Work instruction: Please repeat the listing in its entirety, without any alteration.

Material supplied:
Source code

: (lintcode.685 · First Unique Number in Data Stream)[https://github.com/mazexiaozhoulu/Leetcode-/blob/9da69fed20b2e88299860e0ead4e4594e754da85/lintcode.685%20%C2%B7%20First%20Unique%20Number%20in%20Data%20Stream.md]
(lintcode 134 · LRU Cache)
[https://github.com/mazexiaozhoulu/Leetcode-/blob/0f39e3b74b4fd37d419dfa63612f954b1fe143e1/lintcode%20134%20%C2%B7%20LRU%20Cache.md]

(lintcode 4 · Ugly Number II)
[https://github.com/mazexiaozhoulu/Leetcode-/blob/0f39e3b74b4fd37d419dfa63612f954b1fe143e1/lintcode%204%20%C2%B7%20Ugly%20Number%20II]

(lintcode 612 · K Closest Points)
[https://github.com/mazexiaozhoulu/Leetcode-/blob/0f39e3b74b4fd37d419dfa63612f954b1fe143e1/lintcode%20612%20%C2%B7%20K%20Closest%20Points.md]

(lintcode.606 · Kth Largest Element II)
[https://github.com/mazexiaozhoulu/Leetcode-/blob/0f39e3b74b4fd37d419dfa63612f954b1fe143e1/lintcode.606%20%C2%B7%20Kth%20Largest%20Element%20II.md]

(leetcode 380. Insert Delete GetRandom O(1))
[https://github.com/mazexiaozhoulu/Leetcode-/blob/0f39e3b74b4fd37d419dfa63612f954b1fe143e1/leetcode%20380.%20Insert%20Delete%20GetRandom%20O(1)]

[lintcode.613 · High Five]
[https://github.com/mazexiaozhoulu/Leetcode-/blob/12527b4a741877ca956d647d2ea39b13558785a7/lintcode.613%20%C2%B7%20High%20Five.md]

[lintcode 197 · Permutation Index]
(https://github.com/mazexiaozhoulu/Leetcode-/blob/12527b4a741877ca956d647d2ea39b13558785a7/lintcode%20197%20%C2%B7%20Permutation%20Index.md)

Output of the exercise:
Source code

: (lintcode.685 · First Unique Number in Data Stream)[https://github.com/mazexiaozhoulu/Leetcode-/blob/9da69fed20b2e88299860e0ead4e4594e754da85/lintcode.685%20%C2%B7%20First%20Unique%20Number%20in%20Data%20Stream.md]
(lintcode 134 · LRU Cache)
[https://github.com/mazexiaozhoulu/Leetcode-/blob/0f39e3b74b4fd37d419dfa63612f954b1fe143e1/lintcode%20134%20%C2%B7%20LRU%20Cache.md]

(lintcode 4 · Ugly Number II)
[https://github.com/mazexiaozhoulu/Leetcode-/blob/0f39e3b74b4fd37d419dfa63612f954b1fe143e1/lintcode%204%20%C2%B7%20Ugly%20Number%20II]

(lintcode 612 · K Closest Points)
[https://github.com/mazexiaozhoulu/Leetcode-/blob/0f39e3b74b4fd37d419dfa63612f954b1fe143e1/lintcode%20612%20%C2%B7%20K%20Closest%20Points.md]

(lintcode.606 · Kth Largest Element II)
[https://github.com/mazexiaozhoulu/Leetcode-/blob/0f39e3b74b4fd37d419dfa63612f954b1fe143e1/lintcode.606%20%C2%B7%20Kth%20Largest%20Element%20II.md]

(leetcode 380. Insert Delete GetRandom O(1))
[https://github.com/mazexiaozhoulu/Leetcode-/blob/0f39e3b74b4fd37d419dfa63612f954b1fe143e1/leetcode%20380.%20Insert%20Delete%20GetRandom%20O(1)]

[lintcode.613 · High Five]
[https://github.com/mazexiaozhoulu/Leetcode-/blob/12527b4a741877ca956d647d2ea39b13558785a7/lintcode.613%20%C2%B7%20High%20Five.md]

[lintcode 197 · Permutation Index]
(https://github.com/mazexiaozhoulu/Leetcode-/blob/12527b4a741877ca956d647d2ea39b13558785a7/lintcode%20197%20%C2%B7%20Permutation%20Index.md)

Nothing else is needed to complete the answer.